### RAW DATA ###

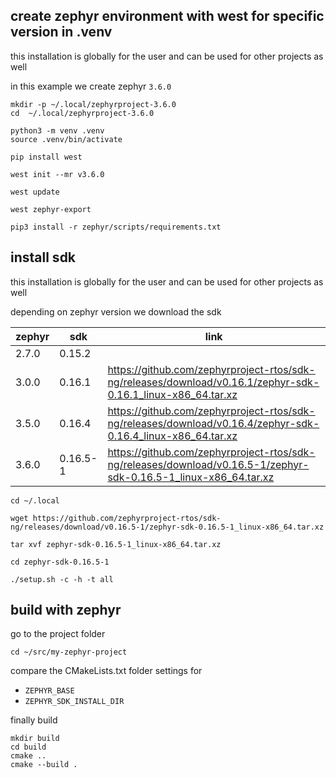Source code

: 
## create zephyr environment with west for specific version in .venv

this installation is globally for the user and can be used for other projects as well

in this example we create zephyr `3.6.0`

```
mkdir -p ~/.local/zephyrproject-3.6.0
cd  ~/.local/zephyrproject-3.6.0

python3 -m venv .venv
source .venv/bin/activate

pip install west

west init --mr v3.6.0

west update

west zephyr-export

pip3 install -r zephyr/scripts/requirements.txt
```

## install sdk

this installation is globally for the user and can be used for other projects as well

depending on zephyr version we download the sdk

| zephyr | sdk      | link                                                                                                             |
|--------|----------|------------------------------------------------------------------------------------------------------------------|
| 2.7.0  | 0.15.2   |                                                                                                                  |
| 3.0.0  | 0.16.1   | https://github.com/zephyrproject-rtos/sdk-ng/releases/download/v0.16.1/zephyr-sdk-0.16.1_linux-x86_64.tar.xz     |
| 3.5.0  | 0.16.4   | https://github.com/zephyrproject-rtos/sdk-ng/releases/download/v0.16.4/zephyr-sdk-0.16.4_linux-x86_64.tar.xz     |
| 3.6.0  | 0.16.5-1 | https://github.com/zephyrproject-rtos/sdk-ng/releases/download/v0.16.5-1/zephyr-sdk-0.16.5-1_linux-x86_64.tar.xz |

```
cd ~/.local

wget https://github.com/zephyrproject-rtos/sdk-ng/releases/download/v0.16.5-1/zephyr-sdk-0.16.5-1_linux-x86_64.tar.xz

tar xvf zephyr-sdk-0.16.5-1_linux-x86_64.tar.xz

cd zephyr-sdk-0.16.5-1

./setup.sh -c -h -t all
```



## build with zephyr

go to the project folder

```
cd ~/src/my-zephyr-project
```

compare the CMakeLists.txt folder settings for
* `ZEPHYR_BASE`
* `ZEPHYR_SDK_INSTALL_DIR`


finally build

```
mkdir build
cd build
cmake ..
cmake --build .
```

###

• [WHAT TO DO]
Pull every line holding "build" out of the records.

• [EXERCISE SOLUTION]
## build with zephyr
finally build
mkdir build
cd build
cmake --build .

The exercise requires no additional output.